Directions for this task: Using the records that follow, tally the lines containing the word "practices" and state only the count.

- - -

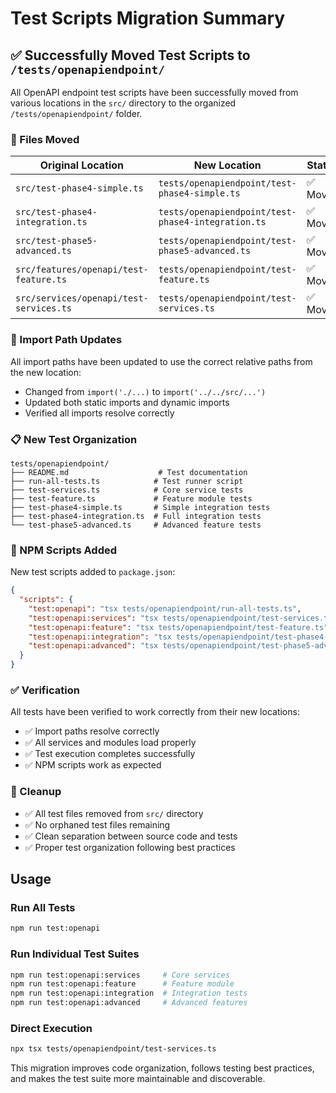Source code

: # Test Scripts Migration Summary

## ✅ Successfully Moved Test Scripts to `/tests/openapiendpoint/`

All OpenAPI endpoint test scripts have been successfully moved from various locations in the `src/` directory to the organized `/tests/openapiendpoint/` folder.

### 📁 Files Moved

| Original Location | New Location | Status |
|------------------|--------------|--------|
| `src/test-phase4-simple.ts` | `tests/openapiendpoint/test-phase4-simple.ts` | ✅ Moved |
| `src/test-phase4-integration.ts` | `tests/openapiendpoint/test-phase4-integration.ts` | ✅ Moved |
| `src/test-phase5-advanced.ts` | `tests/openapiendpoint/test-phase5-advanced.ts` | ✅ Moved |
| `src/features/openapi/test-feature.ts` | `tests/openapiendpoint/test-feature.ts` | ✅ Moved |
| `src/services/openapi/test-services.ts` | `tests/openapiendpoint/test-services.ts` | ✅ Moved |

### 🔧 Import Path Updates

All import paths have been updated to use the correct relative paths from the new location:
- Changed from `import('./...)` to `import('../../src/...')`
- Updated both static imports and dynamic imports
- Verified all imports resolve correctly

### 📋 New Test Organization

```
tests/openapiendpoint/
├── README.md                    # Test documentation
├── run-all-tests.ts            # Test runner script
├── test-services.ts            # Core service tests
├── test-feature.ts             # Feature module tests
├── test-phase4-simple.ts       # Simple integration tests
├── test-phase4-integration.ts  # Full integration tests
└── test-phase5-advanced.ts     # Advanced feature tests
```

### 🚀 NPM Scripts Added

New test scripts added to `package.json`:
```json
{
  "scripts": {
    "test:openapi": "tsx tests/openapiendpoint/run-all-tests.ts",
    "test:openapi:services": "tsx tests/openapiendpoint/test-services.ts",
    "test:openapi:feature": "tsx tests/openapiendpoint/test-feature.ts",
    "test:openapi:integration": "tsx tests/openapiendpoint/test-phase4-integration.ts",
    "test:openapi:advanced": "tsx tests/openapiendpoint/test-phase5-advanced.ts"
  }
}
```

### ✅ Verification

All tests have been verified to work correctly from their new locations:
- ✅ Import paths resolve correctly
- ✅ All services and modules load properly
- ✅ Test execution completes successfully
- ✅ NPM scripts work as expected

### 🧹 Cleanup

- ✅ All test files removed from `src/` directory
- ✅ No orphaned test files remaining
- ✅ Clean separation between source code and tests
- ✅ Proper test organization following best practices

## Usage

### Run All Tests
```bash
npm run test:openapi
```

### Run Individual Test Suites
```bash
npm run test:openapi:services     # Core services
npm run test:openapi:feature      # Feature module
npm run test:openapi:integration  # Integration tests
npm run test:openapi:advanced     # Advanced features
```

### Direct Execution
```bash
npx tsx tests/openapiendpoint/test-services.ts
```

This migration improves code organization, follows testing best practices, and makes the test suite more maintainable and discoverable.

- - -

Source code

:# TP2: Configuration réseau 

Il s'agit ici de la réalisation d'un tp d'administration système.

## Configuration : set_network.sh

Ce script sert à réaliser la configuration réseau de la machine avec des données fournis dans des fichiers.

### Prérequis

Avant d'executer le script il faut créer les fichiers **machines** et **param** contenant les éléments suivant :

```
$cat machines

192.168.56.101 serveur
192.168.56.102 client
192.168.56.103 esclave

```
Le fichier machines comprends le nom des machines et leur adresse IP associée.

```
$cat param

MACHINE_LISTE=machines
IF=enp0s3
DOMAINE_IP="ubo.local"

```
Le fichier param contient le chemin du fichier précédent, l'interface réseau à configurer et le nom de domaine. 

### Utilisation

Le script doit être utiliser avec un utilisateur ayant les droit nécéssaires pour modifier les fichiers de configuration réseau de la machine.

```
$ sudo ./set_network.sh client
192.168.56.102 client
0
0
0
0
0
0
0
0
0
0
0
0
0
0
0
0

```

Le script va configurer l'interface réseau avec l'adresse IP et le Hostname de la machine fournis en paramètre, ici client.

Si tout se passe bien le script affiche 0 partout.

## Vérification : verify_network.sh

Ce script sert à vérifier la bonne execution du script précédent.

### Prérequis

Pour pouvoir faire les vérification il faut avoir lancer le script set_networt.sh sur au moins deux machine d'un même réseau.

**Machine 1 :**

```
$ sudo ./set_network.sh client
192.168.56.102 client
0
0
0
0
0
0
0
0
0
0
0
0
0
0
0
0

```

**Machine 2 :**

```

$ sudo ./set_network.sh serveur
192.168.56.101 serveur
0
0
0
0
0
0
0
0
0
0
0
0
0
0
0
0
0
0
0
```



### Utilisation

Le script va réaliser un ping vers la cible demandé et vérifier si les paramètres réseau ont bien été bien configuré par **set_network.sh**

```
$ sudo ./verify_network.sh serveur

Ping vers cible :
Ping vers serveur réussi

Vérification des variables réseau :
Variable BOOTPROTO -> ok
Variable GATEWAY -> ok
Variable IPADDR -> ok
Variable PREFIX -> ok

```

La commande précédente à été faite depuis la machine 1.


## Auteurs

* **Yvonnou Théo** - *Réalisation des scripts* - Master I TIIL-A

- - -

Response for this exercise: 2